In some places metrorrhagia and abortion are attributed to it. Burdel reports five cases of pregnant women who gave birth to stillborn children after large doses of quinin on an empty stomach.
According to the unanimous experience of responsible observers, these effects cannot be laid at the door of quinin. Many obstetricians hold that quinin strengthens uterine contraction during labor, and they, therefore, recommend it in place of ergotin, though they deny that it is able to initiate the contractions and so produce a premature birth. The former belief, which is nothing more than a superstition of some malarial regions, is based on the fact that malaria itself frequently leads to abortion. Fieux reports the case of a woman, in the seventh month of pregnancy, who manifested, during a paroxysm of quotidian fever, a bloody discharge, and complained of pains similar to labor pains. Quinin cured the paroxysm and the premature pain ceased.
The hemoglobinuria following quinin has already been thoroughly discussed in other places. We may add that after large doses of quinin albuminuria is sometimes observed, and an existing cystitis may be made worse.
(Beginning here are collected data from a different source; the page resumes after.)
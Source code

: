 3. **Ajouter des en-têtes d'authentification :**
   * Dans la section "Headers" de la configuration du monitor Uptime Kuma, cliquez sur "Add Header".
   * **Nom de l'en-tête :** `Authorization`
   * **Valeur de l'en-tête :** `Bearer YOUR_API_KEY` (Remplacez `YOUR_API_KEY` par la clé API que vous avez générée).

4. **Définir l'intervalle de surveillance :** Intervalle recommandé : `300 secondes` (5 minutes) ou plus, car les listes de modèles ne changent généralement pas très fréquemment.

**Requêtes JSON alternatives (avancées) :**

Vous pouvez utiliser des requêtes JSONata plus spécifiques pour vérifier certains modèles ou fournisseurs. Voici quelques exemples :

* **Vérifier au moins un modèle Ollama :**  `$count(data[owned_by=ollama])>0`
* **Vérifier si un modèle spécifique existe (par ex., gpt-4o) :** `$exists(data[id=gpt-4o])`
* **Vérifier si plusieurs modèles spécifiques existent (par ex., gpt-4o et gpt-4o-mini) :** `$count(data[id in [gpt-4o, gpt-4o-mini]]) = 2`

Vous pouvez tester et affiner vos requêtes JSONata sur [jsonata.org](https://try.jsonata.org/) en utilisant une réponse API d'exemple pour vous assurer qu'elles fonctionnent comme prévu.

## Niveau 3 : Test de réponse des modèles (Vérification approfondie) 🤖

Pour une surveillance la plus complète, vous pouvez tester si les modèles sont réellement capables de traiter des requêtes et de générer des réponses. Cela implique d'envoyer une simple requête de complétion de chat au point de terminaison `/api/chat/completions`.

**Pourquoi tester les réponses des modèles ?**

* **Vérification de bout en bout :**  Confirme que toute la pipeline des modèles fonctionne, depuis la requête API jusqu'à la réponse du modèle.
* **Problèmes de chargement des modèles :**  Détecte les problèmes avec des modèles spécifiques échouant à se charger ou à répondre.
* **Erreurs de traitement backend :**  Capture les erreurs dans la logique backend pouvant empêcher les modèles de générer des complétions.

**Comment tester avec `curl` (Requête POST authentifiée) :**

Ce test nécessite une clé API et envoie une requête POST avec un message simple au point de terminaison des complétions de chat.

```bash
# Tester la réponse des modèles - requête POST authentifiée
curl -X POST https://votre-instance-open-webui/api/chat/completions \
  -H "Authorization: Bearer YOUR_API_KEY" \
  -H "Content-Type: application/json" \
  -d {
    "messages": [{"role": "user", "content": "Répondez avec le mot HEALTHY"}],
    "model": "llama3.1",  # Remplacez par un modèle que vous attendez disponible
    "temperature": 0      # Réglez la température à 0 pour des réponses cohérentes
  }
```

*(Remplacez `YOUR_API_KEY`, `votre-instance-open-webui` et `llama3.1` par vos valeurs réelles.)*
According to Osier, quinin is by no means contraindicated in malarial hemorrhagic nephritis; on the contrary, it acts quite as successfully and harmlessly as in other cases. Binz recommends the following in case of poisoning:
"Artificial respiration by rhythmic pressure over the region of the heart, in order to irritate this organ at the same time; hot baths (39° C.) with cold douches; internally, hot strong coffee or tea, and probably atropin. In cases calling for large doses of quinin the physician should ask himself whether any contraindication exists in the shape of pulmonary or cardiac weakness."